Thus the two solutions for $A$ and $B$ just mean an interchange or a
reordering of the degenerate representations.
The $T$-matrix is much simpler and given by
  $$\begin{array}{rl}{\rm diag}& \!\!\!\!\!\left(
    \exp(\pi i(                 - \frac{1}{12})),
    \exp(\pi i(\frac{1}{2k}     - \frac{1}{12})),\ldots,
    \exp(\pi i(\frac{k}{2k}     - \frac{1}{12})),
    \exp(\pi i(\frac{k}{2k}     - \frac{1}{12})),
  \right.\strut{-3ex}{3ex} \\  & \left.
    \exp(\pi i(                 - \frac{1}{12})),
    \exp(\pi i(\frac{1}{2k+2}   - \frac{1}{12})),\ldots,
    \exp(\pi i(\frac{k+1}{2k+2} - \frac{1}{12})),
    \exp(\pi i(\frac{k+1}{2k+2} - \frac{1}{12}))
  \right)\,.\end{array}\eqno(A.3)$$
The $S$ and $T$ matrices for the odd sector algebras are easy to obtain from
equations (4.5) and table 4.2, which shows how the characters can be
expressed in $\Lambda$-functions.

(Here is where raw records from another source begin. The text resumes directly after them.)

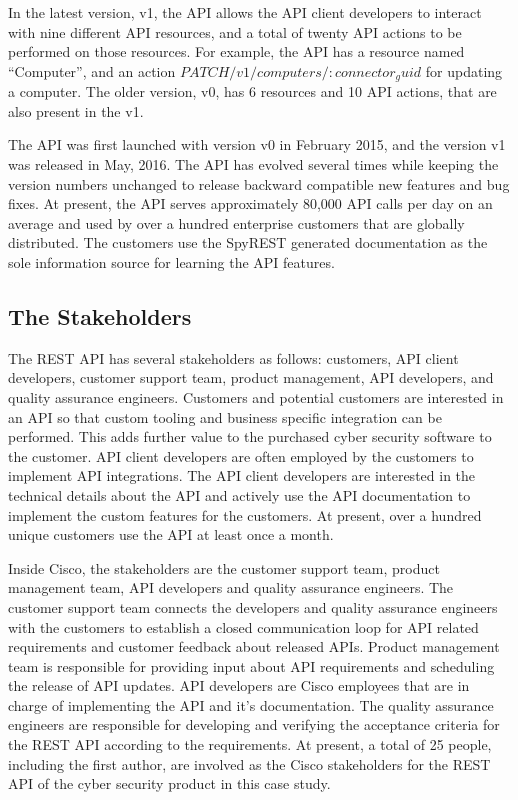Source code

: \documentclass[10pt, conference]{IEEEtran}
\begin{document}
In the latest version, v1, the API allows the API client developers to interact with nine different API resources, and a total of twenty API actions to be performed on those resources. For example, the API has a resource named ``Computer'', and an action $PATCH /v1/computers/{:connector_guid}$ for updating a computer. The older version, v0, has 6 resources and 10 API actions, that are also present in the v1.

The API was first launched with version v0 in February 2015, and the version v1 was released in May, 2016. The API has evolved several times while keeping the version numbers unchanged to release backward compatible new features and bug fixes. At present, the API serves approximately 80,000 API calls per day on an average and used by over a hundred enterprise customers that are globally distributed. The customers use the SpyREST generated documentation as the sole information source for learning the API features.

\subsection{The Stakeholders} %
The REST API has several stakeholders as follows: customers, API client developers, customer support team, product management, API developers, and quality assurance engineers. Customers and potential customers are interested in an API so that custom tooling and business specific integration can be performed. This adds further value to the purchased cyber security software to the customer. API client developers are often employed by the customers to implement API integrations. The API client developers are interested in the technical details about the API and actively use the API documentation to implement the custom features for the customers. At present, over a hundred unique customers use the API at least once a month.

Inside Cisco, the stakeholders are the customer support team, product management team, API developers and quality assurance engineers. The customer support team connects the developers and quality assurance engineers with the customers to establish a closed communication loop for API related requirements and customer feedback about released APIs. Product management team is responsible for providing input about API requirements and scheduling the release of API updates. API developers are Cisco employees that are in charge of implementing the API and it's documentation. The quality assurance engineers are responsible for developing and verifying the acceptance criteria for the REST API according to the requirements. At present, a total of 25 people, including the first author, are involved as the Cisco stakeholders for the REST API of the cyber security product in this case study.
\end{document}
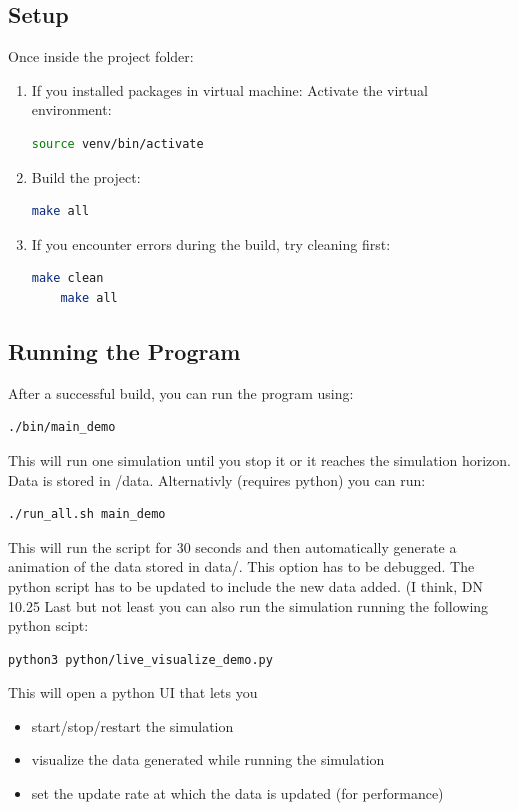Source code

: \documentclass[11pt,a4paper]{article}
\newcommand{\Bemerkung}[1]{\color{red}#1\color{black}}
\begin{document}
\subsection{Setup}
Once inside the project folder:
\begin{enumerate}
    \item If you installed packages in virtual machine: Activate the virtual environment:
    \begin{lstlisting}[language=bash]
    source venv/bin/activate
    \end{lstlisting}

    \item Build the project:
    \begin{lstlisting}[language=bash]
    make all
    \end{lstlisting}

    \item If you encounter errors during the build, try cleaning first:
    \begin{lstlisting}[language=bash]
    make clean
    make all
    \end{lstlisting}
\end{enumerate}

\subsection{Running the Program}
After a successful build, you can run the program using:


\begin{lstlisting}[language=bash]
./bin/main_demo
\end{lstlisting}
This will run one simulation until you stop it or it reaches the simulation horizon. Data is stored in /data. Alternativly (requires python) you can run:
\begin{lstlisting}[language = bash]
./run_all.sh main_demo
\end{lstlisting}
This will run the script for 30 seconds and then automatically generate a animation of the data stored in data/. \Bemerkung{This option has to be debugged. The python script has to be updated to include the new data added. (I think, DN 10.25} 
Last but not least you can also run the simulation running the following python scipt:
\begin{lstlisting}[language=bash]
python3 python/live_visualize_demo.py \end{lstlisting}

This will open a python UI that lets you 
\begin{itemize}
    \item start/stop/restart the simulation 
    \item visualize the data generated while running the simulation 
    \item set the update rate at which the data is updated (for performance)
\end{itemize}
\end{document}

Therefore we do not go into further
details here.
% \newpage\noindent
  %--<Anhang B>---------------------------------------------------------
  \bn\bn\bn
  \smallkapitel{Appendix B}{The Fusion Algebra for {\boldmath $\w(2,3k)$}}{}
  \smallcapitel{F}inally, in this appendix we calculate the fusion algebra
for the bosonic $\w(2,3k)$ and show explicitly that all structure
constants are indeed non-negative integers. This also determines the
free paramters of the extended $S$-matrix uniquely completing
the proof of rationality of the theories.\par
  \sn One starts with $A,B,C\in\BC$ as arbitrary free complex
numbers. With the Verlinde formula one calculates some particular
structure constants $N_{\alpha\beta}^{\gamma}$. For example
  $$\begin{array}{lclclcl}
    {\ds N_{k,+;k,+}^{-j}} & = & {\ds\frac{1}{2} - (-1)^{j}4C^{2}}\,, &
      \phantom{---}\strut{-2ex}{2ex} &
    {\ds N_{k,+;k,-}^{-j}} & = & {\ds\frac{1}{2} + (-1)^{j}4C^{2}}\,, \\
    {\ds N_{k,+;-j}^{k,+}} & = & {\ds\frac{1}{2} - (-1)^{j}4\mymid C\mymid^{2}}
      \,,& \phantom{---} \strut{0ex}{3ex} &
    {\ds N_{k,+;-j}^{k,-}} & = & {\ds\frac{1}{2} + (-1)^{j}4\mymid C\mymid^{2}}
      \,,
  \end{array}\eqno(B.1)$$
where $-k\leq -j\leq-1$. Since all these numbers should be non-negative
integral ones, the only solutions are either $0$ or $1$. Hence we get
$\mymid C\mymid^2 = \pm C^2$, i.e.\ $C$ purely real or purely imaginary.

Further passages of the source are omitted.